=== WHAT IS REQUIRED ===
Set down a faithful copy of every record, and skip the pictures in it.

=== DATA LISTING ===
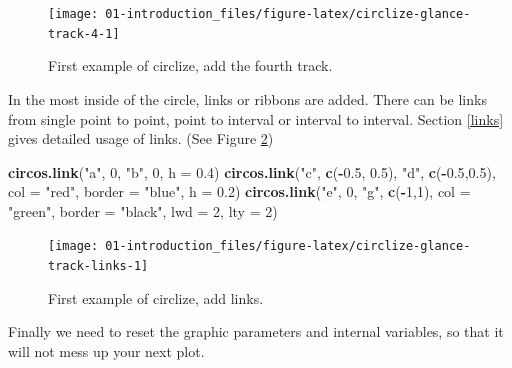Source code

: \documentclass[]{book}
\newenvironment{Shaded}{\begin{snugshade}}{\end{snugshade}}
\newcommand{\KeywordTok}[1]{\textcolor[rgb]{0.13,0.29,0.53}{\textbf{#1}}}
\newcommand{\DataTypeTok}[1]{\textcolor[rgb]{0.13,0.29,0.53}{#1}}
\newcommand{\DecValTok}[1]{\textcolor[rgb]{0.00,0.00,0.81}{#1}}
\newcommand{\FloatTok}[1]{\textcolor[rgb]{0.00,0.00,0.81}{#1}}
\newcommand{\StringTok}[1]{\textcolor[rgb]{0.31,0.60,0.02}{#1}}
\newcommand{\OperatorTok}[1]{\textcolor[rgb]{0.81,0.36,0.00}{\textbf{#1}}}
\newcommand{\NormalTok}[1]{#1}
\begin{document}
\begin{figure}

{\centering \texttt{[image: 01-introduction\_files/figure-latex/circlize-glance-track-4-1]} 

}

\caption{First example of circlize, add the fourth track.}\label{fig:circlize-glance-track-4}
\end{figure}

In the most inside of the circle, links or ribbons are added. There can
be links from single point to point, point to interval or interval to
interval. Section \ref{links} gives detailed usage of links. (See Figure
\ref{fig:circlize-glance-track-links})

\begin{Shaded}
\begin{Highlighting}[]
\KeywordTok{circos.link}\NormalTok{(}\StringTok{"a"}\NormalTok{, }\DecValTok{0}\NormalTok{, }\StringTok{"b"}\NormalTok{, }\DecValTok{0}\NormalTok{, }\DataTypeTok{h =} \FloatTok{0.4}\NormalTok{)}
\KeywordTok{circos.link}\NormalTok{(}\StringTok{"c"}\NormalTok{, }\KeywordTok{c}\NormalTok{(}\OperatorTok{-}\FloatTok{0.5}\NormalTok{, }\FloatTok{0.5}\NormalTok{), }\StringTok{"d"}\NormalTok{, }\KeywordTok{c}\NormalTok{(}\OperatorTok{-}\FloatTok{0.5}\NormalTok{,}\FloatTok{0.5}\NormalTok{), }\DataTypeTok{col =} \StringTok{"red"}\NormalTok{,}
    \DataTypeTok{border =} \StringTok{"blue"}\NormalTok{, }\DataTypeTok{h =} \FloatTok{0.2}\NormalTok{)}
\KeywordTok{circos.link}\NormalTok{(}\StringTok{"e"}\NormalTok{, }\DecValTok{0}\NormalTok{, }\StringTok{"g"}\NormalTok{, }\KeywordTok{c}\NormalTok{(}\OperatorTok{-}\DecValTok{1}\NormalTok{,}\DecValTok{1}\NormalTok{), }\DataTypeTok{col =} \StringTok{"green"}\NormalTok{, }\DataTypeTok{border =} \StringTok{"black"}\NormalTok{, }\DataTypeTok{lwd =} \DecValTok{2}\NormalTok{, }\DataTypeTok{lty =} \DecValTok{2}\NormalTok{)}
\end{Highlighting}
\end{Shaded}

\begin{figure}

{\centering \texttt{[image: 01-introduction\_files/figure-latex/circlize-glance-track-links-1]} 

}

\caption{First example of circlize, add links.}\label{fig:circlize-glance-track-links}
\end{figure}

Finally we need to reset the graphic parameters and internal variables,
so that it will not mess up your next plot.
\end{document}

=== RESULT OF THIS EXERCISE ===
Source code

: \documentclass[]{book}
\newenvironment{Shaded}{\begin{snugshade}}{\end{snugshade}}
\newcommand{\KeywordTok}[1]{\textcolor[rgb]{0.13,0.29,0.53}{\textbf{#1}}}
\newcommand{\DataTypeTok}[1]{\textcolor[rgb]{0.13,0.29,0.53}{#1}}
\newcommand{\DecValTok}[1]{\textcolor[rgb]{0.00,0.00,0.81}{#1}}
\newcommand{\FloatTok}[1]{\textcolor[rgb]{0.00,0.00,0.81}{#1}}
\newcommand{\StringTok}[1]{\textcolor[rgb]{0.31,0.60,0.02}{#1}}
\newcommand{\OperatorTok}[1]{\textcolor[rgb]{0.81,0.36,0.00}{\textbf{#1}}}
\newcommand{\NormalTok}[1]{#1}
\begin{document}
\begin{figure}

{\centering \texttt{[image: 01-introduction\_files/figure-latex/circlize-glance-track-4-1]} 

}

\caption{First example of circlize, add the fourth track.}\label{fig:circlize-glance-track-4}
\end{figure}

In the most inside of the circle, links or ribbons are added. There can
be links from single point to point, point to interval or interval to
interval. Section \ref{links} gives detailed usage of links. (See Figure
\ref{fig:circlize-glance-track-links})

\begin{Shaded}
\begin{Highlighting}[]
\KeywordTok{circos.link}\NormalTok{(}\StringTok{"a"}\NormalTok{, }\DecValTok{0}\NormalTok{, }\StringTok{"b"}\NormalTok{, }\DecValTok{0}\NormalTok{, }\DataTypeTok{h =} \FloatTok{0.4}\NormalTok{)}
\KeywordTok{circos.link}\NormalTok{(}\StringTok{"c"}\NormalTok{, }\KeywordTok{c}\NormalTok{(}\OperatorTok{-}\FloatTok{0.5}\NormalTok{, }\FloatTok{0.5}\NormalTok{), }\StringTok{"d"}\NormalTok{, }\KeywordTok{c}\NormalTok{(}\OperatorTok{-}\FloatTok{0.5}\NormalTok{,}\FloatTok{0.5}\NormalTok{), }\DataTypeTok{col =} \StringTok{"red"}\NormalTok{,}
    \DataTypeTok{border =} \StringTok{"blue"}\NormalTok{, }\DataTypeTok{h =} \FloatTok{0.2}\NormalTok{)}
\KeywordTok{circos.link}\NormalTok{(}\StringTok{"e"}\NormalTok{, }\DecValTok{0}\NormalTok{, }\StringTok{"g"}\NormalTok{, }\KeywordTok{c}\NormalTok{(}\OperatorTok{-}\DecValTok{1}\NormalTok{,}\DecValTok{1}\NormalTok{), }\DataTypeTok{col =} \StringTok{"green"}\NormalTok{, }\DataTypeTok{border =} \StringTok{"black"}\NormalTok{, }\DataTypeTok{lwd =} \DecValTok{2}\NormalTok{, }\DataTypeTok{lty =} \DecValTok{2}\NormalTok{)}
\end{Highlighting}
\end{Shaded}

\begin{figure}

{\centering \texttt{[image: 01-introduction\_files/figure-latex/circlize-glance-track-links-1]} 

}

\caption{First example of circlize, add links.}\label{fig:circlize-glance-track-links}
\end{figure}

Finally we need to reset the graphic parameters and internal variables,
so that it will not mess up your next plot.
\end{document}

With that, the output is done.